AIM OF THE TASK:
Will you transcribe all the entries word for word, skipping the pictures they hold?

EXERCISE MATERIAL:

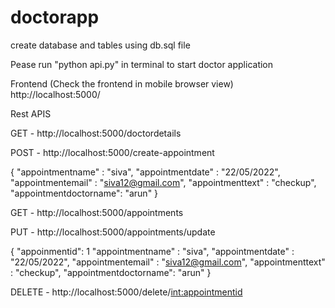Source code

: # doctorapp



create database and tables using db.sql file

Pease run "python api.py" in terminal to start doctor application

Frontend (Check the frontend in mobile browser view)
http://localhost:5000/




Rest APIS

GET - http://localhost:5000/doctordetails

POST - http://localhost:5000/create-appointment

{
    "appointmentname" : "siva",
    "appointmentdate" : "22/05/2022",
    "appointmentemail" : "siva12@gmail.com",
    "appointmenttext" : "checkup",
    "appointmentdoctorname": "arun"
}

GET - http://localhost:5000/appointments

PUT - http://localhost:5000/appointments/update

{
    "appoinmentid": 1
    "appointmentname" : "siva",
    "appointmentdate" : "22/05/2022",
    "appointmentemail" : "siva12@gmail.com",
    "appointmenttext" : "checkup",
    "appointmentdoctorname": "arun"
}


DELETE - http://localhost:5000/delete/<int:appointmentid>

RESPONSE AREA:
Source code

: # doctorapp



create database and tables using db.sql file

Pease run "python api.py" in terminal to start doctor application

Frontend (Check the frontend in mobile browser view)
http://localhost:5000/




Rest APIS

GET - http://localhost:5000/doctordetails

POST - http://localhost:5000/create-appointment

{
    "appointmentname" : "siva",
    "appointmentdate" : "22/05/2022",
    "appointmentemail" : "siva12@gmail.com",
    "appointmenttext" : "checkup",
    "appointmentdoctorname": "arun"
}

GET - http://localhost:5000/appointments

PUT - http://localhost:5000/appointments/update

{
    "appoinmentid": 1
    "appointmentname" : "siva",
    "appointmentdate" : "22/05/2022",
    "appointmentemail" : "siva12@gmail.com",
    "appointmenttext" : "checkup",
    "appointmentdoctorname": "arun"
}


DELETE - http://localhost:5000/delete/<int:appointmentid>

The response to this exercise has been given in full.